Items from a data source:
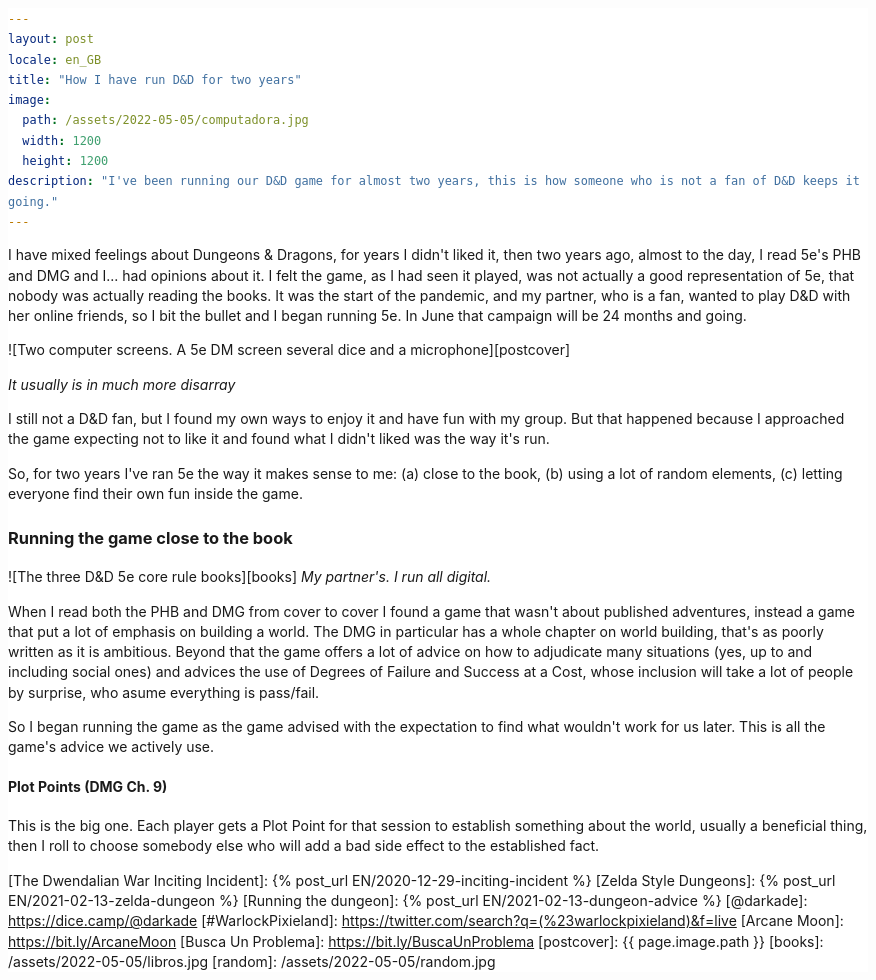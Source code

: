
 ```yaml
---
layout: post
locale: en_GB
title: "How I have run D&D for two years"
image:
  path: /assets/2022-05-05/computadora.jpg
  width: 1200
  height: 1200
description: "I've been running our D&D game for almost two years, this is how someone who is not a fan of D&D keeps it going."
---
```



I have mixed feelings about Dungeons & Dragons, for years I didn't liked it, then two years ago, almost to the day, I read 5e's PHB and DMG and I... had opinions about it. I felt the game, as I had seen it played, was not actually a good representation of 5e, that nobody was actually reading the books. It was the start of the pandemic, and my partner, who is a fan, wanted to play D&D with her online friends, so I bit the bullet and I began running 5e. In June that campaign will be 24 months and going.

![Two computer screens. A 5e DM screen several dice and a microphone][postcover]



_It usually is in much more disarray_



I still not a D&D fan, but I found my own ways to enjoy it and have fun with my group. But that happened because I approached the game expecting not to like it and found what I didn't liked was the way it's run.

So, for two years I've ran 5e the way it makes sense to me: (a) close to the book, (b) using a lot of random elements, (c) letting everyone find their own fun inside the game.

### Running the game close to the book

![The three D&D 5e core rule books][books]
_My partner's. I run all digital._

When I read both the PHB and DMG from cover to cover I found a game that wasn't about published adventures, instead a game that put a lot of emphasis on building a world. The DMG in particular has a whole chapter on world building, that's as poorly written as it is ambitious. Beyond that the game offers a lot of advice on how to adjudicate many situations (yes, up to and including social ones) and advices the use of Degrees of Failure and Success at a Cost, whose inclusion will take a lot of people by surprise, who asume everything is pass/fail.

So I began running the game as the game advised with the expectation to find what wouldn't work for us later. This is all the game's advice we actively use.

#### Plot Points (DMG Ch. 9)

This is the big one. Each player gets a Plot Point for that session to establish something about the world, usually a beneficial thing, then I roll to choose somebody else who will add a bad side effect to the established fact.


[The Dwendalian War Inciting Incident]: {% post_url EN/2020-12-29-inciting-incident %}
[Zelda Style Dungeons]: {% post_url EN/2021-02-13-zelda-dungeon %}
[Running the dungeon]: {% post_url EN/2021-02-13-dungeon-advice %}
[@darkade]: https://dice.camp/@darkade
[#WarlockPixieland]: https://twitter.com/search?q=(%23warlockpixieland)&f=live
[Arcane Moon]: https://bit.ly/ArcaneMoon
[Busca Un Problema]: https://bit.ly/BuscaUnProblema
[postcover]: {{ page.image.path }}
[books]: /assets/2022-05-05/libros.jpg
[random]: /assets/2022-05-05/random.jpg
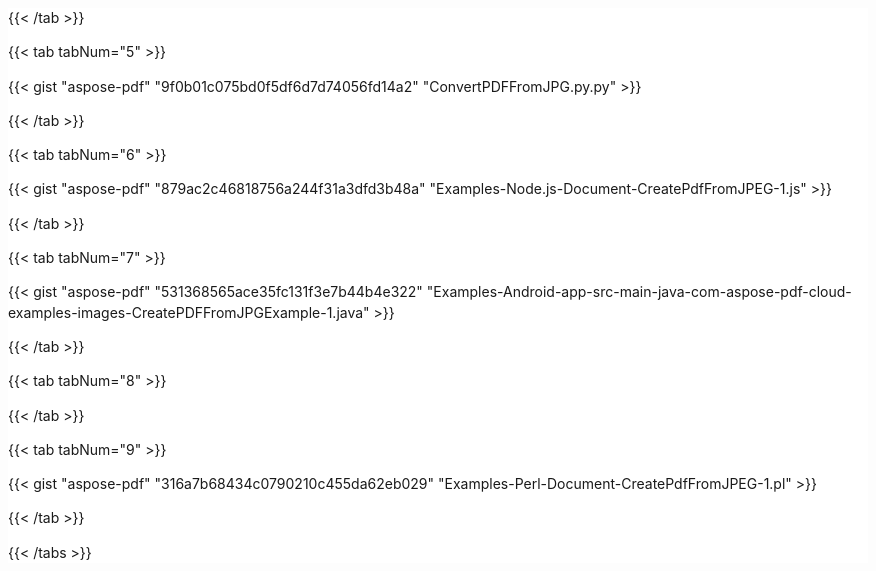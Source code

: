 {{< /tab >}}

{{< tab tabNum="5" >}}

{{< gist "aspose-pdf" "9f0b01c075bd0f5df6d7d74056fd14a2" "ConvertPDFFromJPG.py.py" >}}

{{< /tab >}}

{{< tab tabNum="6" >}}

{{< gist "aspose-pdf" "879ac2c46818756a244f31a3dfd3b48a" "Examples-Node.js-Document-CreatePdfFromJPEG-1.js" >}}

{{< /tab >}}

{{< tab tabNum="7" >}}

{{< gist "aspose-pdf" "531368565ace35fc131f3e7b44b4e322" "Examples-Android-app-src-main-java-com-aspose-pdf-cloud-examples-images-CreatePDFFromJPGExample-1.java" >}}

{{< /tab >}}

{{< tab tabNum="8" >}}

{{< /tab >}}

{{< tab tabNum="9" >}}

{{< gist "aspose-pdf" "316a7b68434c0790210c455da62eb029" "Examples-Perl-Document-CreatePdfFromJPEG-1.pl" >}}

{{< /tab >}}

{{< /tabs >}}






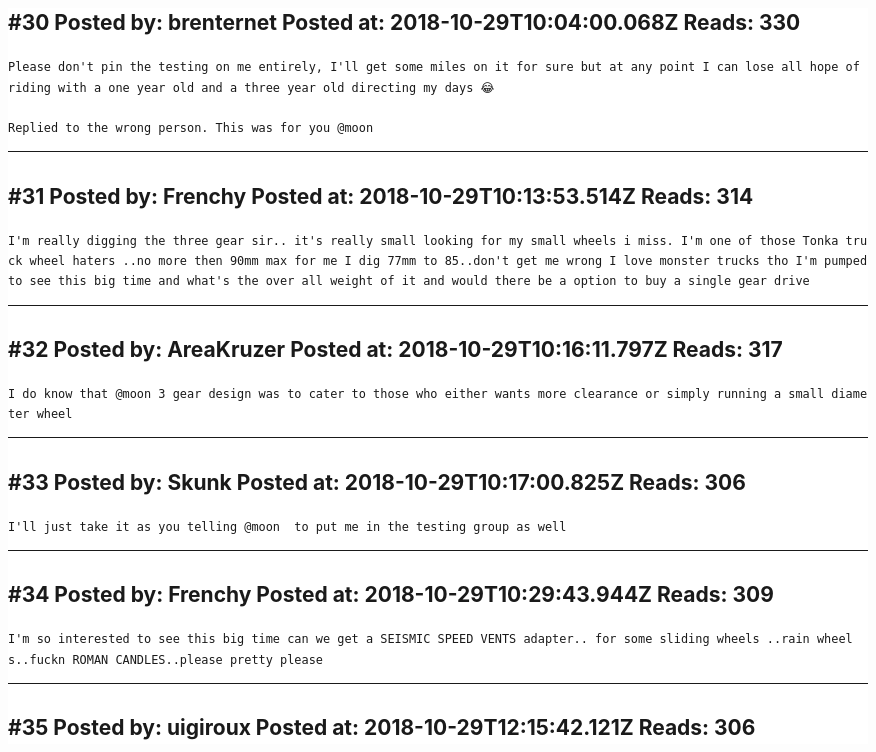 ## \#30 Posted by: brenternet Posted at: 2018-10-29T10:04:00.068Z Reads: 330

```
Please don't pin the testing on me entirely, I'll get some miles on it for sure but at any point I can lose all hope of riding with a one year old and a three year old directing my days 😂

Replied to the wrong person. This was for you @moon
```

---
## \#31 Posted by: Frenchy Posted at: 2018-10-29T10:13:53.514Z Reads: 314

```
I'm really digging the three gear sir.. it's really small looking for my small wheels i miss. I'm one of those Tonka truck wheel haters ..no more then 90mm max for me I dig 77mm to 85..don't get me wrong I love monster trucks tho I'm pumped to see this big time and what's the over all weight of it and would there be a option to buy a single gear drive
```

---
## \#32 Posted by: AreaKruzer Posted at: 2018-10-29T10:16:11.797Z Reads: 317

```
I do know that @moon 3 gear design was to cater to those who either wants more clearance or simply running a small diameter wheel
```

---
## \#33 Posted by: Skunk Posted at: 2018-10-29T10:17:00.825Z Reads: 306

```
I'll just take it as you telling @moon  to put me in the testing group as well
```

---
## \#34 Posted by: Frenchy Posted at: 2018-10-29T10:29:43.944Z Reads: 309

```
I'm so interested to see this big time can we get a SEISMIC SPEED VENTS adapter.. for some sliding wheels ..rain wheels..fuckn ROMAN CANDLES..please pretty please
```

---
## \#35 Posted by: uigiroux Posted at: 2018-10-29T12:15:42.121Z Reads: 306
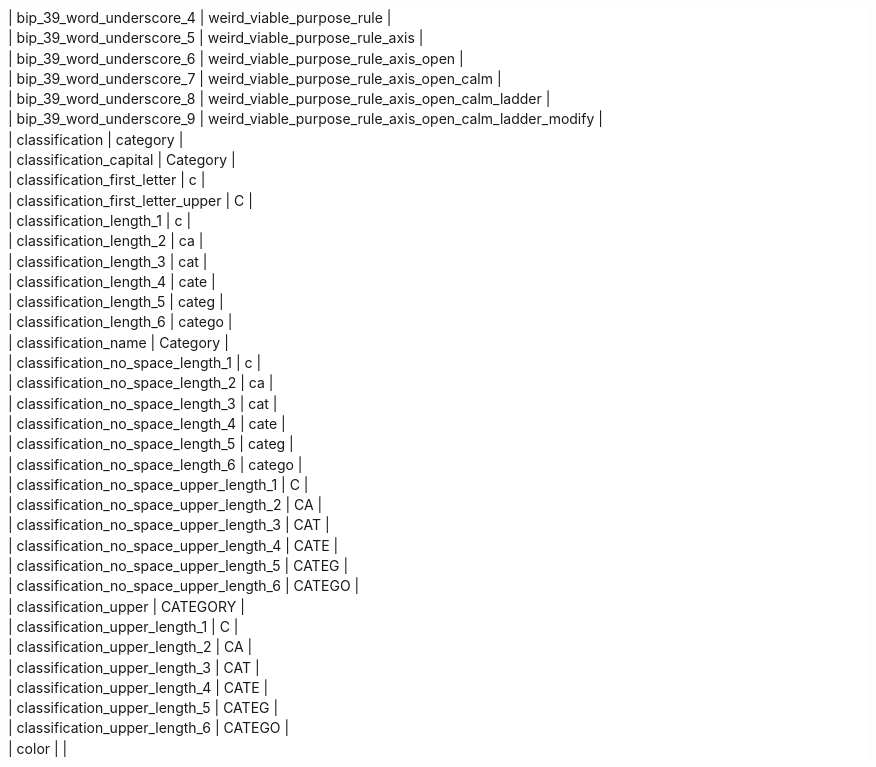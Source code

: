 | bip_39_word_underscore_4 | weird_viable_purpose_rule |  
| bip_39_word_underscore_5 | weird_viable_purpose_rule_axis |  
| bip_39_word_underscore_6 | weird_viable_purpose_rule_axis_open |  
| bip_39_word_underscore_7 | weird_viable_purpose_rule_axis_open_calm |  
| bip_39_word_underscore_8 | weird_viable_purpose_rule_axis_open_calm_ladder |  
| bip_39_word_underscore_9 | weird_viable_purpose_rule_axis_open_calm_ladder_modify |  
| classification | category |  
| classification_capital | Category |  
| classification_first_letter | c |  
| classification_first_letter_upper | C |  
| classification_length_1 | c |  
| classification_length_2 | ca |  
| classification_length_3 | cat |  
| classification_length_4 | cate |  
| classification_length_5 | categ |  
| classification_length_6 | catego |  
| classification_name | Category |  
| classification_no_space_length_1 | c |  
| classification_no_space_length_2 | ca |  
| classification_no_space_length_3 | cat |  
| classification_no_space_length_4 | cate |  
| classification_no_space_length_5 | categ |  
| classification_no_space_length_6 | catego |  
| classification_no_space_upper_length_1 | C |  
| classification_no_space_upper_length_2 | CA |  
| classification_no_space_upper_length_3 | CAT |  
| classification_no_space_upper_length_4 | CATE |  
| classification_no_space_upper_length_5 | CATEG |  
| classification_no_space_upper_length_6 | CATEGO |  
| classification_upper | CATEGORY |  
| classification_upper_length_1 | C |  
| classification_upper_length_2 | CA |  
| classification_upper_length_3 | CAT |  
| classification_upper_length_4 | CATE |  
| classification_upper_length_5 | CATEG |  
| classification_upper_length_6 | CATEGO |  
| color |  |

Work to complete: The lines above may hold the string "Frenchy". Say how many do, and give only that number.

Exercise solution: 2